How do you explain that pretty much every computer can print to pretty much any printer even if it doesn't recognize it? Basic, common, print drivers, perhaps? Sure, you can't take advantage of every whiz-bang feature a particular printer offers without its own special drivers, but printing a plain text document is not complicated.
And how do you explain the magic behind sticking a flash card into a printer and photos coming out? Everyone's flash card has every printers' drivers on them? No. Printers already know how to print common things. They know it innately.
Any computer can print to any printer without recognizing it? Not for anything more complicated than plain text.
For real printing, though higher end laser printers generally support PostScript or PCL language standards, inkjet printers generally do not, and require a driver be installed in order to print. Worse, many of these inkjets and lots of cheaper laser printers are host-based printers, which are essentially dumb machines that require the print job to be rasterized on the host PC. There are tons of different print engines (and variations within engines) used on such printers, and Apple certainly has no reason to try to create printer drivers for every consumer inkjet released in the last 10 years. As for printer manufacturers, while they might create the necessary drivers for some of their printers currently on the market, you can bet they'll ignore all older devices (most ignore older machines even on new desktop OS releases), as well as the lower end models in their current line-up.
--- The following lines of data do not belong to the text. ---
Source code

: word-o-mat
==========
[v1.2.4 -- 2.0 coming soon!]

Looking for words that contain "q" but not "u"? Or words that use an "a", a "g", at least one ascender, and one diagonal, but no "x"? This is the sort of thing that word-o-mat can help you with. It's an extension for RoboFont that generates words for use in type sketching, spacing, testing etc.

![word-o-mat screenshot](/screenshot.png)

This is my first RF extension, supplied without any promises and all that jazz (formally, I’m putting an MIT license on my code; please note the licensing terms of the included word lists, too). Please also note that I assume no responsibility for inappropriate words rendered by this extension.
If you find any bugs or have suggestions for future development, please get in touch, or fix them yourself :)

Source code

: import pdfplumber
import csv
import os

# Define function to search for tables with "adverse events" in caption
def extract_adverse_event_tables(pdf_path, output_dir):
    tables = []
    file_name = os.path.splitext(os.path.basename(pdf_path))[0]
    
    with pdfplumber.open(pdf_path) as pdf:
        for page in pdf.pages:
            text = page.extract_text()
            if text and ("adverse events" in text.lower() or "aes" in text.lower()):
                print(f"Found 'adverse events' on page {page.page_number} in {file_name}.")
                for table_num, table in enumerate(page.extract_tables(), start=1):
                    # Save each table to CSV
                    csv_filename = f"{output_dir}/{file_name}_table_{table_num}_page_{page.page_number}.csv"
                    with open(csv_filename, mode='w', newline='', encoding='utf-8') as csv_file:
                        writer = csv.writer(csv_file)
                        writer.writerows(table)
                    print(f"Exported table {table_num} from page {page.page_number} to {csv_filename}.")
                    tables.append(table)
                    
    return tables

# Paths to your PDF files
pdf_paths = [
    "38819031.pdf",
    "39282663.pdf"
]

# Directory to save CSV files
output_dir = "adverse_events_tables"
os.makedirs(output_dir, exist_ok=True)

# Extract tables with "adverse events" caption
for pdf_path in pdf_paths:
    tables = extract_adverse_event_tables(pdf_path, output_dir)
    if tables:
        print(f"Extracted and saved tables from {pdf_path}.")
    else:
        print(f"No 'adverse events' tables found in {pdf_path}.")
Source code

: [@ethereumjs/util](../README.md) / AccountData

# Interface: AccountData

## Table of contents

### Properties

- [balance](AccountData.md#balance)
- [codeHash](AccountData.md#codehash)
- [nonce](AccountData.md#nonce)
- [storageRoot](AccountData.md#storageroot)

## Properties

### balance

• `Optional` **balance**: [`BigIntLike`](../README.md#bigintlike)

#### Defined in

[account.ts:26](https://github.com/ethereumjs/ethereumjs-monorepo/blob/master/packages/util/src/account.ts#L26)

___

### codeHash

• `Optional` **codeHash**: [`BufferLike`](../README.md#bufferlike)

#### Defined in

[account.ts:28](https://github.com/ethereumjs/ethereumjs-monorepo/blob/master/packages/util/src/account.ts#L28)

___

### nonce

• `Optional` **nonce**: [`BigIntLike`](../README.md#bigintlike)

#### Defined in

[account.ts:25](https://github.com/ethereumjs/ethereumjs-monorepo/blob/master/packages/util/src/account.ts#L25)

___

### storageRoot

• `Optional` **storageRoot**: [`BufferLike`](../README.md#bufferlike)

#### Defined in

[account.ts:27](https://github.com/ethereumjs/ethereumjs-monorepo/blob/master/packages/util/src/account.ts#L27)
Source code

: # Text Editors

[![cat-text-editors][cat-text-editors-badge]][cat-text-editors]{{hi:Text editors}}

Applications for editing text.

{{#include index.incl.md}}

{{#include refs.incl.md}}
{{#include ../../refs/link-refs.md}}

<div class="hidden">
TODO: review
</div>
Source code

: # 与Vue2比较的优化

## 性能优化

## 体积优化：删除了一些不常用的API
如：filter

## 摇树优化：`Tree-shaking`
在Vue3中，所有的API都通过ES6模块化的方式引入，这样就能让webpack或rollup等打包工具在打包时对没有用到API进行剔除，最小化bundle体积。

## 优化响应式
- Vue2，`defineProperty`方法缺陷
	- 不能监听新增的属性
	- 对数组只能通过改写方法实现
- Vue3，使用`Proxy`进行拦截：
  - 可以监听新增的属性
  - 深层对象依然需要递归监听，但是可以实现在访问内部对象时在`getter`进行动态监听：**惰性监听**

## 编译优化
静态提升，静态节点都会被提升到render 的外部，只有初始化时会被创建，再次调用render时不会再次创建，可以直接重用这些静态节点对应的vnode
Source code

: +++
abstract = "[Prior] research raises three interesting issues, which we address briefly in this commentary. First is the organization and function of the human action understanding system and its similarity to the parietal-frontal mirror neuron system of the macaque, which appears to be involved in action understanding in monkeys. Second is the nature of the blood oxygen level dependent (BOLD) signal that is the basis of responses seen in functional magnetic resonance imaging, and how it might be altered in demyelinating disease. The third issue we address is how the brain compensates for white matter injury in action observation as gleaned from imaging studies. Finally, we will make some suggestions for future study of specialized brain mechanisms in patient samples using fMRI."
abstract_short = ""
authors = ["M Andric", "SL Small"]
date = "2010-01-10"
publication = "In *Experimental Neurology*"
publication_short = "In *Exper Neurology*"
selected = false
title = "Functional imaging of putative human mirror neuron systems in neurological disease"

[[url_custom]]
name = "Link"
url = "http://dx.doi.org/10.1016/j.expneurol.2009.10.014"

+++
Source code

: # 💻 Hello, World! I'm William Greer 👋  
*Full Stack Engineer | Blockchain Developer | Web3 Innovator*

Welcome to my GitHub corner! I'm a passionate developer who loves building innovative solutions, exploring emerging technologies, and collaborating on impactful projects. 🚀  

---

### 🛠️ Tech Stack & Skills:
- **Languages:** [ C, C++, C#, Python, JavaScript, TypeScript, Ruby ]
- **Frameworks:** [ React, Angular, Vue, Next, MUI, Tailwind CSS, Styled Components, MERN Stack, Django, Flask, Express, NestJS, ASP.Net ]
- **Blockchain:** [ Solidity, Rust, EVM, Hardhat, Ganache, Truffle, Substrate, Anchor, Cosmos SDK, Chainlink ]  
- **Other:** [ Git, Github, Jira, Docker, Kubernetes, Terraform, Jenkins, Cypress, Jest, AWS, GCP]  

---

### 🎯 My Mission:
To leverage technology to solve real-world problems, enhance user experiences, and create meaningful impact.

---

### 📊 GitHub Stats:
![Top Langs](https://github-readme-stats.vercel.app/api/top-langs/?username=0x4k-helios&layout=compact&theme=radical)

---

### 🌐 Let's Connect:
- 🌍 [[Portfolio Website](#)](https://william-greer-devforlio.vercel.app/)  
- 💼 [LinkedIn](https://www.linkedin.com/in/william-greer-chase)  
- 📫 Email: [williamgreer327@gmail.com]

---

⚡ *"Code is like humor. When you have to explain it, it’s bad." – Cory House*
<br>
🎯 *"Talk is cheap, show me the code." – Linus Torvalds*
Also, given iOS devices' limited resources, rasterizing a print job on the device (which is required for these host-based printers) would be slow and a massive memory drain -- and would have required a HUGE amount of work on Apple's part to even allow for such background printing applications to be used.
As for printers being able to print a file directly, that is handled completely differently than printing from a PC (or potentially iOS device).
It really shouldn't be that hard for an iOS device to send basic print requests to any printer. It might not support quality levels, front+back prints, collation options or all that jazz.. but that's probably not what most people want to print. Home users that I know print: plain text emails, coupon images, resumes, school papers, and maps.
This is exactly how Apple should have solved this. The storage space on Apple's side is irrelevant because they've already allocated that space to hold those drivers for Mac OS. And most printer drivers I've ever seen fit easily enough on a floppy disk. That's a tiny amount of space relative to any iOS device's capacity. And downloading would rarely be a problem; the iOS device either has 3G built-in, or chances are, the wifi network it's using to access the printer it's trying to print to also provides internet.
That's why it was always so absurd that iOS never supported printing in the first place. They have the infrastructure to solve the problem seemlessly and easily. The solution isn't challenging. The only explanation is that there must be some underhanded licensing fee to be an Apple-ready printer or something else entirely unrelated to actually printing. Or Apple is pushing their own printing standard agenda or something.
Your solution to making print drivers available is simple enough, but, again, there's no such thing as a small number of generic print drivers that would work across nearly all printers in the marketplace. Also, printer drivers fitting on a floppy disk is definitely not the case with print drivers for host-based printers when used on non-Windows operating systems. Since those printers are really designed to interface with Windows GDI system, using them on alternative OS's requires MUCH larger print drivers. HP's basic Linux print driver for their current Inkjet printers (no scanning, no add-on crapware, etc) runs over 20MB. The print drivers for HP and Epson printers that ship with Snow Leopard come in at 366MB and 288MB respectively, and there still isn't support for all models. That would be fun to deal with on your phone/tablet. They certainly could allow PostScript and PCL printing only, but then you (and everyone else here) would be upset instead that they had to buy a new laser printer in order to print from their iOS device.